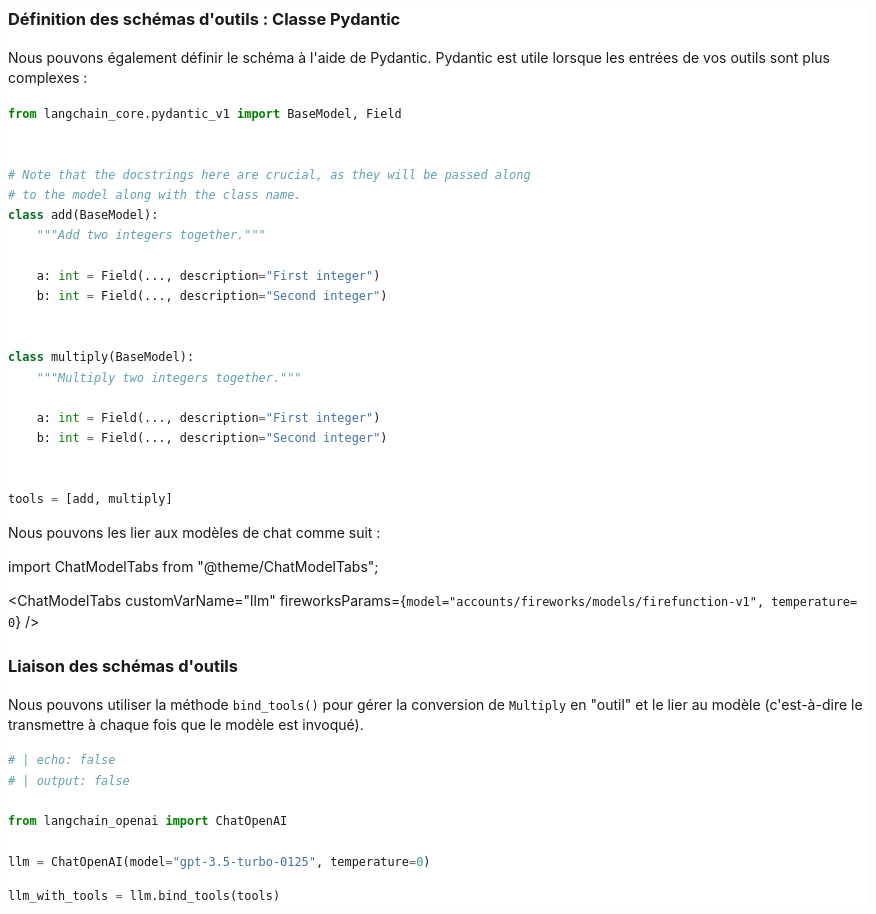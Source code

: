 ### Définition des schémas d'outils : Classe Pydantic

Nous pouvons également définir le schéma à l'aide de Pydantic. Pydantic est utile lorsque les entrées de vos outils sont plus complexes :

```python
from langchain_core.pydantic_v1 import BaseModel, Field


# Note that the docstrings here are crucial, as they will be passed along
# to the model along with the class name.
class add(BaseModel):
    """Add two integers together."""

    a: int = Field(..., description="First integer")
    b: int = Field(..., description="Second integer")


class multiply(BaseModel):
    """Multiply two integers together."""

    a: int = Field(..., description="First integer")
    b: int = Field(..., description="Second integer")


tools = [add, multiply]
```

Nous pouvons les lier aux modèles de chat comme suit :

import ChatModelTabs from "@theme/ChatModelTabs";

<ChatModelTabs
  customVarName="llm"
  fireworksParams={`model="accounts/fireworks/models/firefunction-v1", temperature=0`}
/>

### Liaison des schémas d'outils

Nous pouvons utiliser la méthode `bind_tools()` pour gérer la conversion de `Multiply` en "outil" et le lier au modèle (c'est-à-dire le transmettre à chaque fois que le modèle est invoqué).

```python
# | echo: false
# | output: false

from langchain_openai import ChatOpenAI

llm = ChatOpenAI(model="gpt-3.5-turbo-0125", temperature=0)
```

```python
llm_with_tools = llm.bind_tools(tools)
```
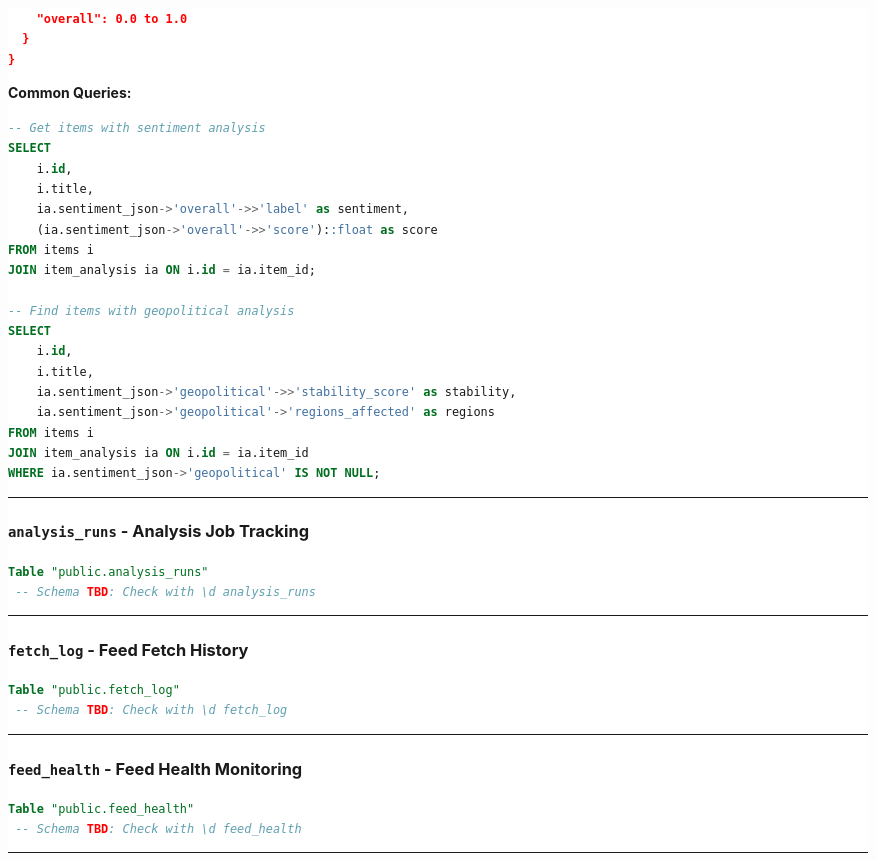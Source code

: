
 ```json
    "overall": 0.0 to 1.0
  }
}
```

**Common Queries:**
```sql
-- Get items with sentiment analysis
SELECT
    i.id,
    i.title,
    ia.sentiment_json->'overall'->>'label' as sentiment,
    (ia.sentiment_json->'overall'->>'score')::float as score
FROM items i
JOIN item_analysis ia ON i.id = ia.item_id;

-- Find items with geopolitical analysis
SELECT
    i.id,
    i.title,
    ia.sentiment_json->'geopolitical'->>'stability_score' as stability,
    ia.sentiment_json->'geopolitical'->'regions_affected' as regions
FROM items i
JOIN item_analysis ia ON i.id = ia.item_id
WHERE ia.sentiment_json->'geopolitical' IS NOT NULL;
```

---

### `analysis_runs` - Analysis Job Tracking

```sql
Table "public.analysis_runs"
 -- Schema TBD: Check with \d analysis_runs
```

---

### `fetch_log` - Feed Fetch History

```sql
Table "public.fetch_log"
 -- Schema TBD: Check with \d fetch_log
```

---

### `feed_health` - Feed Health Monitoring

```sql
Table "public.feed_health"
 -- Schema TBD: Check with \d feed_health
```

---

# TRY IT
Reproduce exactly the lines above from the line with "Nous pouvons les" to the line with "### Liaison des schémas d'outils", including both, and add nothing.

# REPLY
Nous pouvons les lier aux modèles de chat comme suit :

import ChatModelTabs from "@theme/ChatModelTabs";

<ChatModelTabs
  customVarName="llm"
  fireworksParams={`model="accounts/fireworks/models/firefunction-v1", temperature=0`}
/>

### Liaison des schémas d'outils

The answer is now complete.